Significant and impactful work should be directed towards goals that have long-term viability. For example, data analysis methods developed based on a particular sequencing technology will lose value due to the development of sequencing technology, but data analysis for gene function, such as kegg, will not lose value due to the passage of time.
Professor Jin Jiushi has not yet been recognized by the Nobel Prize, most likely only because the representation of the pathway as a function is relatively flat, and the architecture of kegg itself also limits its analysis of more complex life phenomena. The two major data types facing modern bioinformatics are biological sequences and biological images, and methodologically, machine learning tools based on big data are becoming more and more powerful. Then, the high point of the next wave of bioinformatics is basically clear. Conceptually, the data object that has long-term survival value and can completely solve some important problems is undoubtedly a cell type.

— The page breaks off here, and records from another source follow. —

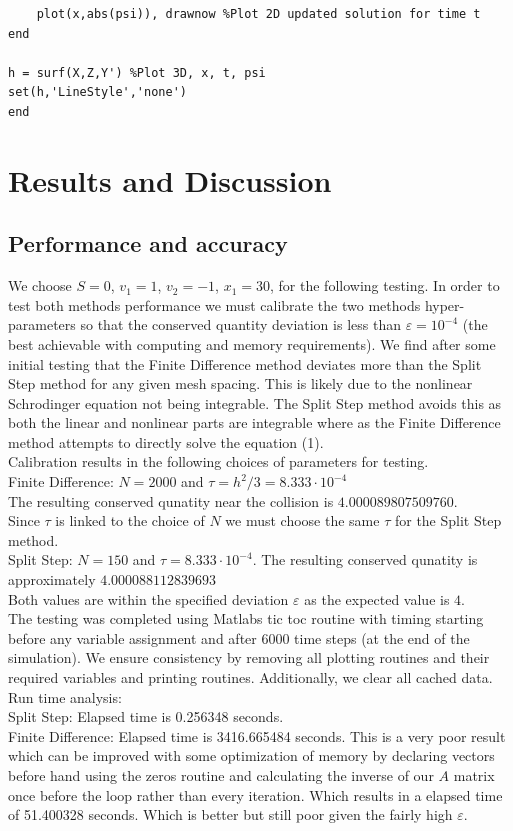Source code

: \documentclass{article}
\begin{document}
\begin{lstlisting}
    plot(x,abs(psi)), drawnow %Plot 2D updated solution for time t
end

h = surf(X,Z,Y') %Plot 3D, x, t, psi
set(h,'LineStyle','none')
end
\end{lstlisting}
\pagebreak
\section{Results and Discussion}
\subsection{Performance and accuracy}
We choose $S=0$, $v_1 = 1$, $v_2 = -1$, $x_1 = 30$, for the following testing. 
In order to test both methods performance we must calibrate the two methods hyper-parameters so that the conserved quantity deviation is less than $\varepsilon = 10^{-4}$ (the best achievable with computing and memory requirements). We find after some initial testing that the Finite Difference method deviates more than the Split Step method for any given mesh spacing. This is likely due to the nonlinear Schrodinger equation not being integrable. The Split Step method avoids this as both the linear and nonlinear parts are integrable where as the Finite Difference method attempts to directly solve the equation (1). \\
Calibration results in the following choices of parameters for testing. \\
Finite Difference: $N=2000$ and $\tau = h^2/3 = 8.333\cdot 10^{-4}$ \\
The resulting conserved qunatity near the collision is $4.000089807509760$.\\
Since $\tau$ is linked to the choice of $N$ we must choose the same $\tau$ for the Split Step method. \\
Split Step: $N=150$ and $\tau = 8.333\cdot 10^{-4}$. The resulting conserved qunatity is approximately $4.000088112839693$\\
Both values are within the specified deviation $\varepsilon$ as the expected value is $4$.\\
The testing was completed using Matlabs tic toc routine with timing starting before any variable assignment and after $6000$ time steps (at the end of the simulation). 
We ensure consistency by removing all plotting routines and their required variables and printing routines. Additionally, we clear all cached data.\\
Run time analysis:\\
Split Step: Elapsed time is 0.256348 seconds.\\
Finite Difference:  Elapsed time is 3416.665484 seconds. This is a very poor result which can be improved with some optimization of memory by declaring vectors before hand using the zeros routine and calculating the inverse of our $A$ matrix once before the loop rather than every iteration. Which results in a elapsed time of 51.400328 seconds. Which is better but still poor given the fairly high $\varepsilon$.
\end{document}
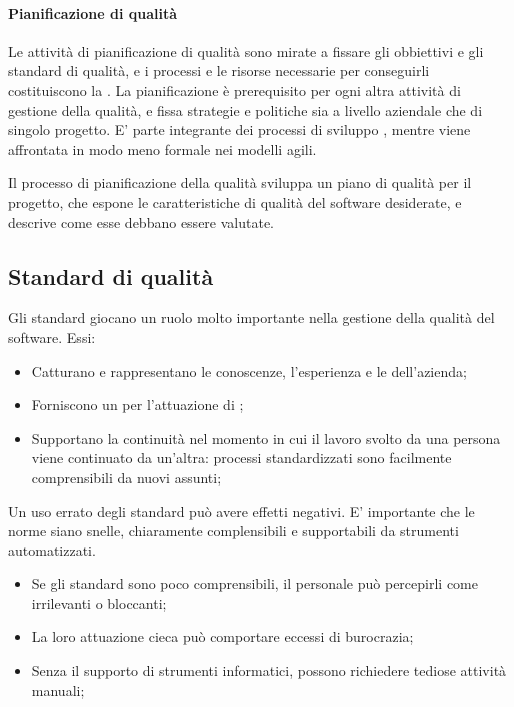 \paragraph{Pianificazione di qualità}
Le attività di pianificazione di qualità sono mirate a fissare gli obbiettivi e gli standard di qualità, e i processi e le risorse necessarie per conseguirli costituiscono la . La pianificazione è prerequisito per ogni altra attività di gestione della qualità, e fissa strategie e politiche sia a livello aziendale che di singolo progetto. E' parte integrante dei processi di sviluppo , mentre viene affrontata in modo meno formale nei modelli agili.

Il processo di pianificazione della qualità sviluppa un piano di qualità per il progetto, che espone le caratteristiche di qualità del software desiderate, e descrive come esse debbano essere valutate.

\subsection{Standard di qualità}
Gli standard giocano un ruolo molto importante nella gestione della qualità del software. Essi:
\begin{itemize}
	\item Catturano e rappresentano le conoscenze, l'esperienza e le  dell'azienda;
	\item Forniscono un  per l'attuazione di ;
	\item Supportano la continuità nel momento in cui il lavoro svolto da una persona viene continuato da un'altra: processi standardizzati sono facilmente comprensibili da nuovi assunti;
\end{itemize}

Un uso errato degli standard può avere effetti negativi. E' importante che le norme siano snelle, chiaramente complensibili e supportabili da strumenti automatizzati.
\begin{itemize}
	\item Se gli standard sono poco comprensibili, il personale può percepirli come irrilevanti o bloccanti;
	\item La loro attuazione cieca può comportare eccessi di burocrazia;
	\item Senza il supporto di strumenti informatici, possono richiedere tediose attività manuali;
\end{itemize}

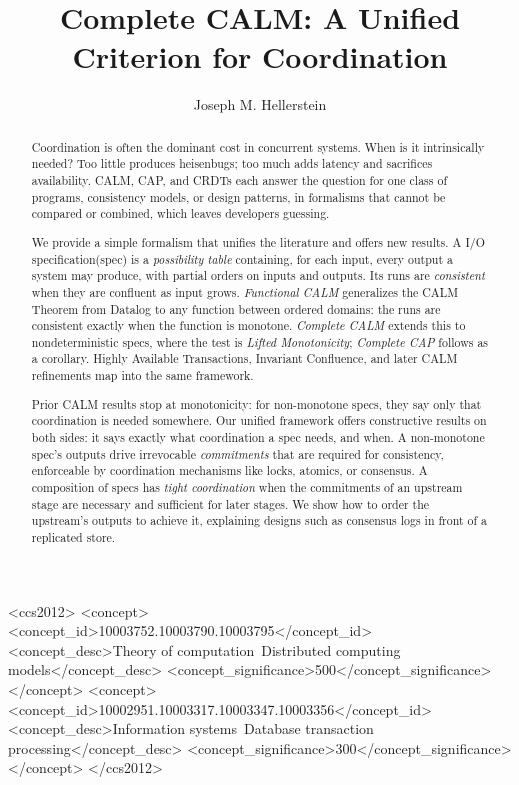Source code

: \documentclass[sigconf]{cidr-2027}
\theoremstyle{remark}
\newcommand{\commitments}{commitments\xspace}
\newcommand{\spectype}[1][]{I/O specification#1\xspace}
\begin{document}
\title{Complete CALM: A Unified Criterion for Coordination}

\author{Joseph M. Hellerstein}

\begin{abstract}
Coordination is often the dominant cost in concurrent systems. When is it
intrinsically needed? Too little
produces heisenbugs; too much adds latency and sacrifices
availability.  CALM, CAP, and CRDTs each answer the question for one class of
programs, consistency models, or design patterns, in formalisms that cannot be
compared or combined, which leaves developers guessing.

We provide a simple formalism that unifies the literature and
offers new results.  A \spectype (spec) is a \emph{possibility table} containing, for
each input, every output a system may produce, with partial orders on inputs and
outputs.  Its runs are \emph{consistent} when they are confluent as input grows.
\emph{Functional CALM} generalizes the CALM Theorem from Datalog to any function
between ordered domains: the runs are consistent exactly when the function is
monotone.  \emph{Complete CALM}
extends this to nondeterministic specs, where the test is
\emph{Lifted Monotonicity}; \emph{Complete CAP} follows as a corollary.
Highly Available Transactions, Invariant Confluence, and later CALM refinements
map into the same framework.

Prior CALM results stop at monotonicity: for non-monotone
specs, they say only that coordination is needed somewhere.  Our
unified framework offers constructive results on both sides: it says exactly
what coordination a spec needs, and when.  A non-monotone
spec's outputs drive irrevocable \emph{\commitments} that are required for consistency,
enforceable by coordination mechanisms like locks, atomics, or consensus.
A composition of specs has \emph{tight coordination} when the \commitments of an upstream stage
are necessary and sufficient for later stages.
We show how to order the upstream's outputs to achieve it, explaining designs such
as consensus logs in front of a replicated store.
\end{abstract}

\begin{CCSXML}
<ccs2012>
<concept>
<concept_id>10003752.10003790.10003795</concept_id>
<concept_desc>Theory of computation~Distributed computing models</concept_desc>
<concept_significance>500</concept_significance>
</concept>
<concept>
<concept_id>10002951.10003317.10003347.10003356</concept_id>
<concept_desc>Information systems~Database transaction processing</concept_desc>
<concept_significance>300</concept_significance>
</concept>
</ccs2012>
\end{CCSXML}
\end{document}
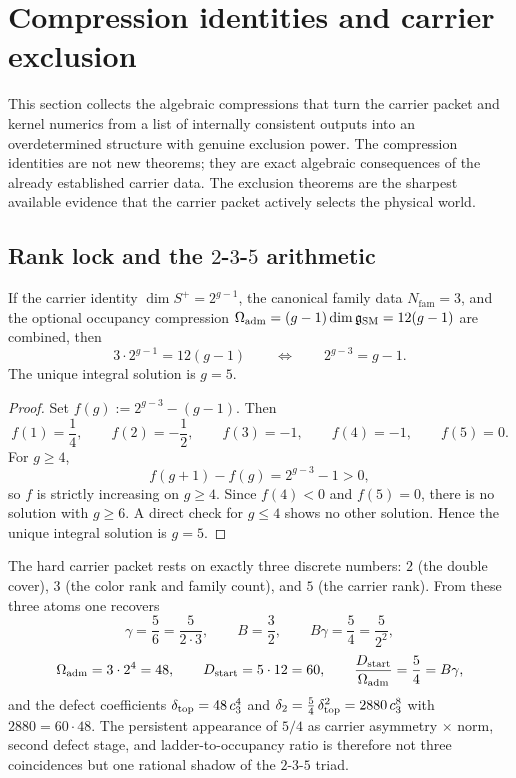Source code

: \section{Compression identities and carrier exclusion}

This section collects the algebraic compressions that turn the carrier packet and kernel numerics from a list of internally consistent outputs into an overdetermined structure with genuine exclusion power. The compression identities are not new theorems; they are exact algebraic consequences of the already established carrier data. The exclusion theorems are the sharpest available evidence that the carrier packet actively selects the physical world.

\subsection{Rank lock and the \texorpdfstring{$2$-$3$-$5$}{2-3-5} arithmetic}

\begin{proposition}
\label{prop:rank-lock}
If the carrier identity $\dim S^+=2^{g-1}$, the canonical family data $N_{\mathrm{fam}}=3$, and the optional occupancy compression $\Oadm=(g-1)\dim\mathfrak g_{\SM}=12(g-1)$ are combined, then
\begin{equation}
\label{eq:rank-lock}
3\cdot 2^{g-1}=12(g-1)
\qquad\Longleftrightarrow\qquad
2^{g-3}=g-1.
\end{equation}
The unique integral solution is $g=5$.
\end{proposition}

\begin{proof}
Set $f(g):=2^{g-3}-(g-1)$. Then
\[
f(1)=\frac14,\qquad
f(2)=-\frac12,\qquad
f(3)=-1,\qquad
f(4)=-1,\qquad
f(5)=0.
\]
For $g\ge 4$,
\[
f(g+1)-f(g)=2^{g-3}-1>0,
\]
so $f$ is strictly increasing on $g\ge 4$. Since $f(4)<0$ and $f(5)=0$, there is no solution with $g\ge 6$. A direct check for $g\le 4$ shows no other solution. Hence the unique integral solution is $g=5$.
\end{proof}

\begin{remark}
The hard carrier packet rests on exactly three discrete numbers: $2$ (the double cover), $3$ (the color rank and family count), and $5$ (the carrier rank). From these three atoms one recovers
\[
\gamma=\frac{5}{6}=\frac{5}{2\cdot 3},
\qquad
B=\frac{3}{2},
\qquad
B\gamma=\frac{5}{4}=\frac{5}{2^2},
\]
\[
\Oadm=3\cdot 2^4=48,
\qquad
\Dstart=5\cdot 12=60,
\qquad
\frac{\Dstart}{\Oadm}=\frac{5}{4}=B\gamma,
\]
and the defect coefficients $\deltatop=48\,\cthree^4$ and $\delta_2=\frac54\,\deltatop^2=2880\,\cthree^8$ with $2880=60\cdot 48$.
The persistent appearance of $5/4$ as carrier asymmetry $\times$ norm, second defect stage, and ladder-to-occupancy ratio is therefore not three coincidences but one rational shadow of the $2$-$3$-$5$ triad.
\end{remark}

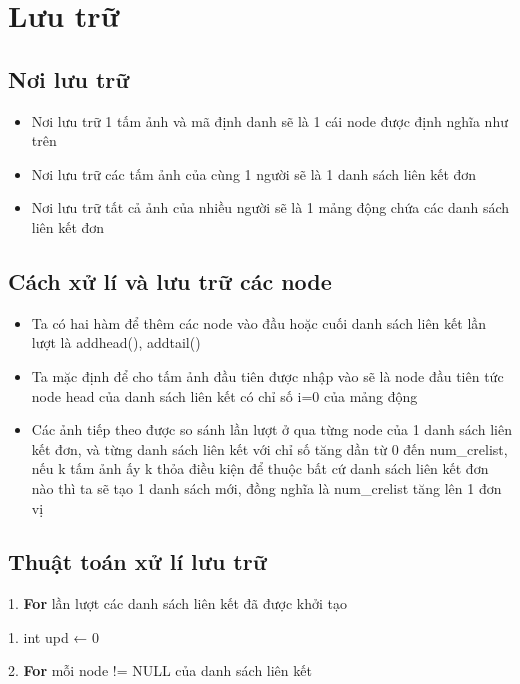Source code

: \documentclass [14pt, a4paper]{report}
\begin{document}
\section{Lưu trữ}
\subsection{Nơi lưu trữ}
\begin{itemize}
\fontsize{13}{18}\selectfont

  \item Nơi lưu trữ 1 tấm ảnh và mã định danh sẽ là 1 cái node được định nghĩa như trên
  \item Nơi lưu trữ các tấm ảnh của cùng 1 người sẽ là 1 danh sách liên kết đơn
    \item  Nơi lưu trữ tất cả ảnh của nhiều người sẽ là 1 mảng động chứa các danh sách liên kết đơn
    
   
\end{itemize}
\subsection{Cách xử lí và lưu trữ các node }
\begin{itemize}
\fontsize{13}{18}\selectfont

  \item Ta có hai hàm để thêm các node vào đầu hoặc cuối danh sách liên kết lần lượt là addhead(), addtail()
  \item Ta mặc định để cho tấm ảnh đầu tiên được nhập vào sẽ là node đầu tiên tức node head của danh sách liên kết có chỉ số i=0 của mảng động
    \item  Các ảnh tiếp theo được so sánh lần lượt ở qua từng node của 1 danh sách liên kết đơn, và từng danh sách liên kết với chỉ số tăng dần từ 0 đến num\_crelist, nếu k tấm ảnh ấy k thỏa điều kiện để thuộc bất cứ danh sách liên kết đơn nào thì ta sẽ tạo 1 danh sách mới, đồng nghĩa là num\_crelist tăng lên 1 đơn vị
    \end{itemize}
\subsection{Thuật toán xử lí lưu trữ}

    1.  \textbf{For} lần lượt các danh sách liên kết đã được khởi tạo
    
    
 \hspace{1cm}  1.   int upd ← 0
 
 
\hspace{1cm}        	2.  \textbf{For} mỗi node != NULL của danh sách liên kết
\end{document}
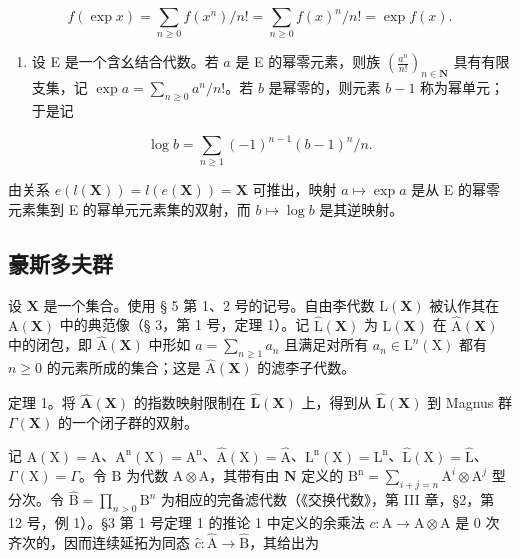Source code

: \[
f (\exp x) = \sum_ {n \geqslant 0} f (x ^ {n}) / n! = \sum_ {n \geqslant 0} f (x) ^ {n} / n! = \exp f (x).
\]

\begin{enumerate}
\def\labelenumi{(\arabic{enumi})}
\setcounter{enumi}{3}
\tightlist
\item
  设 E 是一个含幺结合代数。若 \(a\) 是 E 的幂零元素，则族 \(\left(\frac{a^n}{n!}\right)_{n\in \mathbf{N}}\) 具有有限支集，记 \(\exp a = \sum_{n\geqslant 0}a^n /n!\)。若 \(b\) 是幂零的，则元素 \(b - 1\) 称为幂单元；于是记
\end{enumerate}

\[
\log b = \sum_ {n \geqslant 1} (- 1) ^ {n - 1} (b - 1) ^ {n} / n.
\]

由关系 \(e(l(\mathbf{X})) = l(e(\mathbf{X})) = \mathbf{X}\) 可推出，映射 \(a \mapsto \exp a\) 是从 E 的幂零元素集到 E 的幂单元元素集的双射，而 \(b \mapsto \log b\) 是其逆映射。

\subsection{豪斯多夫群}

设 \(\mathbf{X}\) 是一个集合。使用 § 5 第 1、2 号的记号。自由李代数 \(\mathrm{L}(\mathbf{X})\) 被认作其在 \(\mathrm{A}(\mathbf{X})\) 中的典范像（§ 3，第 1 号，定理 1）。记 \(\hat{\mathrm{L}}(\mathbf{X})\) 为 \(\mathrm{L}(\mathbf{X})\) 在 \(\hat{\mathrm{A}}(\mathbf{X})\) 中的闭包，即 \(\hat{\mathrm{A}}(\mathbf{X})\) 中形如 \(a = \sum_{n\geqslant 1}a_n\) 且满足对所有 \(a_{n}\in \mathrm{L}^{n}(\mathrm{X})\) 都有 \(n\geqslant 0\) 的元素所成的集合；这是 \(\hat{\mathrm{A}}(\mathbf{X})\) 的滤李子代数。

定理 1。将 \(\hat{\mathbf{A}}(\mathbf{X})\) 的指数映射限制在 \(\hat{\mathbf{L}}(\mathbf{X})\) 上，得到从 \(\hat{\mathbf{L}}(\mathbf{X})\) 到 Magnus 群 \(\Gamma(\mathbf{X})\) 的一个闭子群的双射。

记 \(\mathrm{A}(\mathrm{X}) = \mathrm{A}\)、\(\mathrm{A}^{\mathrm{n}}(\mathrm{X}) = \mathrm{A}^{\mathrm{n}}\)、\(\hat{\mathrm{A}}(\mathrm{X}) = \hat{\mathrm{A}}\)、\(\mathrm{L}^{\mathrm{n}}(\mathrm{X}) = \mathrm{L}^{\mathrm{n}}\)、\(\hat{\mathrm{L}}(\mathrm{X}) = \hat{\mathrm{L}}\)、\(\Gamma(\mathrm{X}) = \Gamma\)。令 \(\mathrm{B}\) 为代数 \(\mathrm{A} \otimes \mathrm{A}\)，其带有由 \(\mathbf{N}\) 定义的 \(\mathrm{B}^{\mathrm{n}} = \sum_{i+j=n} \mathrm{A}^{i} \otimes \mathrm{A}^{j}\) 型分次。令 \(\hat{\mathrm{B}} = \prod_{n > 0} \mathrm{B}^{n}\) 为相应的完备滤代数（《交换代数》，第 III 章，§2，第 12 号，例 1）。§3 第 1 号定理 1 的推论 1 中定义的余乘法 \(c: \mathrm{A} \to \mathrm{A} \otimes \mathrm{A}\) 是 0 次齐次的，因而连续延拓为同态 \(\hat c: \hat{\mathrm{A}} \to \hat{\mathrm{B}}\)，其给出为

The comparison of cell type to gene type increases both spatial and temporal complexity, so the data object obviously has multimodal properties. Specifically, integrating big biological data to solve problems at the cellular level, such as advancing artificial intelligence based on understanding the structure of biological brains, has the opportunity to do Nobel Prize-level work.
bibliography:
https://web.ornl.gov/sci/first/clarivateanalyticscitationlaureates.pdf
https://en.wikipedia.org/wiki/minoru_kanehisa
https://www.kanehisa.jp/en/kanehisa.html
https://www.kegg.jp/
ogata, h., goto, s., fujibuchi, w., and kanehisa, m.; computation with the kegg pathway database. biosystems 47, 119-128 (1998).